Some of the most powerful influence is found in words unspoken.
I was seventeen and my world had been flipped upside down. Instead of enjoying my eleventh year of school, earning DPA via the nature club, writing reports and making lifelong connections with new friends I was stuck in a building whose decorator had probably said, “make it look as dead as possible.”
This was nothing short of ironic given my deteriorating condition.
I would like to blame those walls for the lack of visitors I had at that time but if I did so I would be lying to you. Visitors did not approach me because they didn’t know what to say. They wanted to fix me, to make my situation better but anorexia isn’t something you can slap a bandage over. I was an anomaly. A freak. To the outside world, I was one massive, inequitable symptom of deep heart wounds.
I was nothing short of a taboo subject. So, how do you approach and help someone who is struggling? What words can you speak that will give them a renewed sense of purpose and life?
Okay, so before we begin we should get one thing straight: every story is going to be different. Every person’s battle is different. Everyone will need to hear different things at different times. It is a tricky disease. I encourage you to go to God in prayer for the person before approaching them. Ask the Lord what he would like to speak to them.
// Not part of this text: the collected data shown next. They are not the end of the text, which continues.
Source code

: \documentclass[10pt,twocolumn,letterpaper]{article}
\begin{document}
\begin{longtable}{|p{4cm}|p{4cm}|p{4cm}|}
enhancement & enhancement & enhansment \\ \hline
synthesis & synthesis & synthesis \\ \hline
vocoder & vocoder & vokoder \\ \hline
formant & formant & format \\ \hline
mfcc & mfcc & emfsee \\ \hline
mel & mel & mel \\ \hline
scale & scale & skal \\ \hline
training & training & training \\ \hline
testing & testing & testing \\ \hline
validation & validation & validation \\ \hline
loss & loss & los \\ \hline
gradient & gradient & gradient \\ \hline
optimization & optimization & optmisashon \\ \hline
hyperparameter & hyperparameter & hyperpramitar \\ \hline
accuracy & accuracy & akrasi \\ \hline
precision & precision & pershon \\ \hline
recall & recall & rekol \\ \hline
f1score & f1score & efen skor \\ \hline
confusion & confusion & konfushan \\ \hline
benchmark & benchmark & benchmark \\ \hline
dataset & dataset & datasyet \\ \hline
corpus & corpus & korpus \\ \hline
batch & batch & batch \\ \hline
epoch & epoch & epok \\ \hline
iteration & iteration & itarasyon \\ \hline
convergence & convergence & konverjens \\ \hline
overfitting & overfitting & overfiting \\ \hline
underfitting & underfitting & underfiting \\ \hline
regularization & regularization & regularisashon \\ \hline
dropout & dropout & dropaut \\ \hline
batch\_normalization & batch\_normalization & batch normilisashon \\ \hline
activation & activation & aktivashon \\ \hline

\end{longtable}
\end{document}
A more official disclaimer:
Please know that the Do’s and Don’t I have listed below are solely from personal experience. They may be right for the person in your life but they might not be. Please pray over the ideas I have given to you and ask God which ones are right for your use.
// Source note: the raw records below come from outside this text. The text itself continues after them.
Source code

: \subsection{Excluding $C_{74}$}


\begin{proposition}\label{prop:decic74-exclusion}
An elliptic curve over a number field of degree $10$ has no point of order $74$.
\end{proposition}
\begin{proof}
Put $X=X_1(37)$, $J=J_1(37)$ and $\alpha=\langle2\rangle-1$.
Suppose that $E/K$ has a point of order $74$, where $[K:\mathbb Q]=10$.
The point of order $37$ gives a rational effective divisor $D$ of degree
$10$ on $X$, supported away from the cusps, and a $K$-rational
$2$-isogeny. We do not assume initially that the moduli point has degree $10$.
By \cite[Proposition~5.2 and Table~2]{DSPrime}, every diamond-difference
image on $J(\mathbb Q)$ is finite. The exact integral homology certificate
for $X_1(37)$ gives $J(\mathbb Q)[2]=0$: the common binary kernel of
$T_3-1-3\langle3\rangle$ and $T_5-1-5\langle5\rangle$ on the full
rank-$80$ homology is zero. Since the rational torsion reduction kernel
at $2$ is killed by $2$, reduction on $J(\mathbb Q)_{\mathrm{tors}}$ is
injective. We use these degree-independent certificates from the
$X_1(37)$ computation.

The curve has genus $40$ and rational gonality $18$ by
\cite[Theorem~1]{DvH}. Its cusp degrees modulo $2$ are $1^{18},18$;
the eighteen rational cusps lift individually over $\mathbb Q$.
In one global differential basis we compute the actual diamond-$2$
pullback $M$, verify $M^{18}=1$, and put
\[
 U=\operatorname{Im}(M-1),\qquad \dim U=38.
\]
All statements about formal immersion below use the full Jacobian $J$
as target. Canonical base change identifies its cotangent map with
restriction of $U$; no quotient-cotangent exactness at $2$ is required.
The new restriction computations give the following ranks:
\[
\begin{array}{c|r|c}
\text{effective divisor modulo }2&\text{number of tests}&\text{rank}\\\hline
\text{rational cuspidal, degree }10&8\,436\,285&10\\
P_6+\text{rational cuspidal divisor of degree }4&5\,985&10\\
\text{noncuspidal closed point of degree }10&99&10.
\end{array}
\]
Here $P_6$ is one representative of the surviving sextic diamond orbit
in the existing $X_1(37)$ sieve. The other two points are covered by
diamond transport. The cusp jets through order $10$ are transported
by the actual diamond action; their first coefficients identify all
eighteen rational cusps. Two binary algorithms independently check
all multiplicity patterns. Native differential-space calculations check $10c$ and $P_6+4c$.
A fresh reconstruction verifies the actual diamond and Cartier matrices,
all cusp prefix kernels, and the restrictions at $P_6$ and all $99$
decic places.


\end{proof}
This will further you along in developing your relationship and dependence on God (the most important thing we, as humans, could ever do).
In the meantime, here are five of the things I would have preferred to have heard… and not heard.
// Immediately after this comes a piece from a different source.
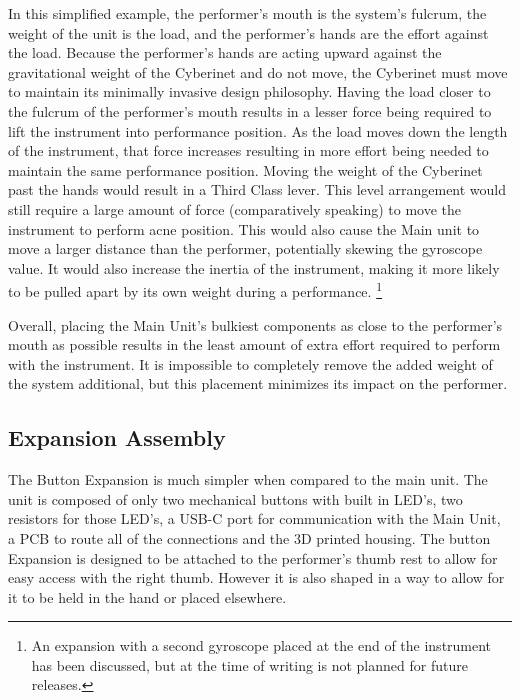 In this simplified example, the performer's mouth is the system's fulcrum, the weight of the unit is the load, and the performer's hands are the effort against the load. Because the performer's hands are acting upward against the gravitational weight of the Cyberinet and do not move, the Cyberinet must move to maintain its minimally invasive design philosophy. Having the load closer to the fulcrum of the performer's mouth results in a lesser force being required to lift the instrument into performance position\cite{Body Levers Webpage}. As the load moves down the length of the instrument, that force increases resulting in more effort being needed to maintain the same performance position. Moving the weight of the Cyberinet past the hands would result in a Third Class lever. This level arrangement would still require a large amount of force (comparatively speaking) to move the instrument to perform acne position\cite{Body Levers Webpage}. This would also cause the Main unit to move a larger distance than the performer, potentially skewing the gyroscope value\cite{Body Levers Webpage}. It would also increase the inertia of the instrument, making it more likely to be pulled apart by its own weight during a performance. \footnote{An expansion with a second gyroscope placed at the end of the instrument has been discussed, but at the time of writing is not planned for future releases.}

Overall, placing the Main Unit's bulkiest components as close to the performer's mouth as possible results in the least amount of extra effort required to perform with the instrument. It is impossible to completely remove the added weight of the system additional, but this placement minimizes its impact on the performer.




\subsection{Expansion Assembly}

The Button Expansion is much simpler when compared to the main unit. The unit is composed of only two mechanical buttons with built in LED's, two resistors for those LED's, a USB-C port for communication with the Main Unit, a PCB to route all of the connections and the 3D printed housing. The button Expansion is designed to be attached to the performer's thumb rest to allow for easy access with the right thumb. However it is also shaped in a way to allow for it to be held in the hand or placed elsewhere.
1. Do say: you will be completely free.
This is the truth if those struggling want it to be; it is 100% their choice.
Counselors, Christians, doctors and psychiatrists told me I would always struggle with the disorder. As a result, I had no hope for my seemingly bleak future. There were days I contemplated suicide. Death seemed like the easiest way out.
God has hope and purpose for those who are struggling. We are victorious because He is victorious. We need to spend time in His word and soak in this truth in order to experience this freedom to its fullest extent.
Psalm 91 is the chapter I meditated on when in the hospital. It helped me realize that I wasn’t walking through the darkness alone and without the potential for victory. For more tips to victory, check out my free e-book here.
2. Do: show and tell them, “you are valuable and loved. Your life matters. You are not an outcast.”
Show those struggling that they are not something to be fixed and that you love them.
Just sitting and being present is all it takes to start the healing. Sometimes words don’t need to be spoken. All it takes is a gentle touch and a listening ear. Sometimes all they want is a shoulder to cry on as the fight can be nothing short of overwhelming.
3. Do not: tell them they look healthy.
It may seem really backward but this is one of the biggest no-no’s.
Healthy to the mind of someone deep in disorder means to them that they are fat. When this person feels “fat” they will most likely try even harder to become the opposite. It’s a control issue.
4. Do not: tell them to snap out of it and “just eat already.”
Like I’ve said, it’s a control thing.
Although it may seem easy for you to just “eat a burger” it isn’t for those who use anorexia and bulimia as their control. If you say this to them their guard will go up and you will have lost valuable ground.
5. PLEASE (for the love of all things good and sacred) do not: give them books about people struggling with disorders. Many will use what they are reading as ideas for their next binge. They will use the weight of the character as their new goal. Upon receiving these materials many men and women will feel as though they are another something to be fixed.
This list is by no means extensive but it is a good start to helping those who struggle recover.
In closing, I must say that above being healed from the symptoms I have found a greater treasure than just being completely free.That is, having a personal relationship with the God who breathed His very essence into my lungs.
Please pray for those who have no hope. Ask the Lord of all hope to show Himself to that person in mighty, tangible ways.
He did this for me. He will do this for you.